Key Control Points for Salmonella Detection in the Laboratory
News 5 6 月, 2025
1. Laboratory Setup
Salmonella detection must be conducted in a Biosafety Level 2 (BSL-2) laboratory equipped with a biosafety cabinet, especially during biochemical and serological identification of suspected colonies. Always record biosafety cabinet use to maintain traceability and ensure safety compliance.
2. Media, Reagents, and Serums
All culture media and reagents—such as BS agar, XLD agar, chromogenic media, TSI slants, biochemical kits, and polyvalent O and H antisera—must undergo quality control with standard reference strains. Since handling reference strains poses biosafety risks, all operations must be performed in a biosafety cabinet with appropriate records.
Preparation tips:
- TTB and SC enrichment broths, as well as BS and XLD selective agars, are best prepared fresh before use.
- Heat to boiling during preparation; pre-sterilize containers (e.g., flasks) to avoid contamination.
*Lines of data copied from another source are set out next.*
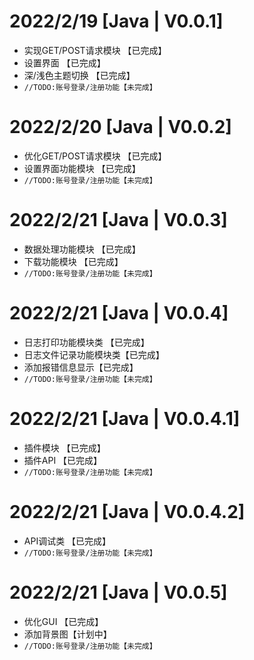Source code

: # 2022/2/19 [Java | V0.0.1]
- 实现GET/POST请求模块 【已完成】
- 设置界面 【已完成】
- 深/浅色主题切换 【已完成】
- `//TODO:账号登录/注册功能【未完成】`

# 2022/2/20 [Java | V0.0.2]
- 优化GET/POST请求模块 【已完成】
- 设置界面功能模块 【已完成】
- `//TODO:账号登录/注册功能【未完成】`

# 2022/2/21 [Java | V0.0.3]
- 数据处理功能模块 【已完成】
- 下载功能模块 【已完成】
- `//TODO:账号登录/注册功能【未完成】`

# 2022/2/21 [Java | V0.0.4]
- 日志打印功能模块类 【已完成】
- 日志文件记录功能模块类【已完成】
- 添加报错信息显示【已完成】
- `//TODO:账号登录/注册功能【未完成】`

# 2022/2/21 [Java | V0.0.4.1]
- 插件模块 【已完成】
- 插件API 【已完成】
- `//TODO:账号登录/注册功能【未完成】`

# 2022/2/21 [Java | V0.0.4.2]
- API调试类 【已完成】
- `//TODO:账号登录/注册功能【未完成】`

# 2022/2/21 [Java | V0.0.5]
- 优化GUI 【已完成】
- 添加背景图【计划中】
- `//TODO:账号登录/注册功能【未完成】`
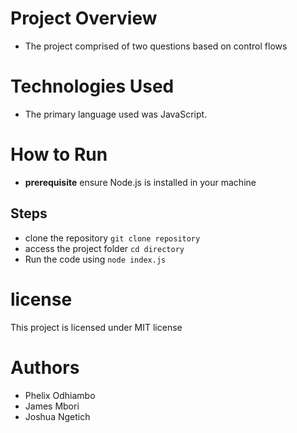 # Project Overview
- The project comprised of two questions based on control flows

# Technologies Used
- The primary language used was JavaScript.

# How to Run 
- **prerequisite** ensure Node.js is installed in your machine

## Steps
-  clone the repository `git clone repository`
- access the project folder `cd directory`
- Run the code using `node index.js`

# license
This project is licensed under MIT license

# Authors
- Phelix Odhiambo
- James Mbori
- Joshua Ngetich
- Protect iodine solution for TTB from light.
3. Testing Workflow
- Pre-enrichment and selective enrichment are essential: These steps recover injured cells and increase detection probability, especially when Salmonella is present in low numbers among competing microflora.
- Isolate multiple suspect colonies: Don’t rely solely on classic black-centered colonies. Some Salmonella strains (e.g., Arizona group) ferment lactose slowly, producing atypical colony colors. Non-Salmonella like Citrobacter freundii or Serratia liquefaciens may resemble Salmonella on chromogenic agar or show cross-reactions in serology—leading to false positives if not properly verified through full biochemical and serological profiling.
- TSI slant inoculation tip: Always streak first, then stab. Reversing this order can obscure results—especially H₂S production or acid formation at the base.
- Serological testing: Always include a saline control to rule out false positives.
4. Result Interpretation
Final determination must rely on a combination of biochemical test results and serotyping. Do not report positive results based on colony appearance or partial results alone.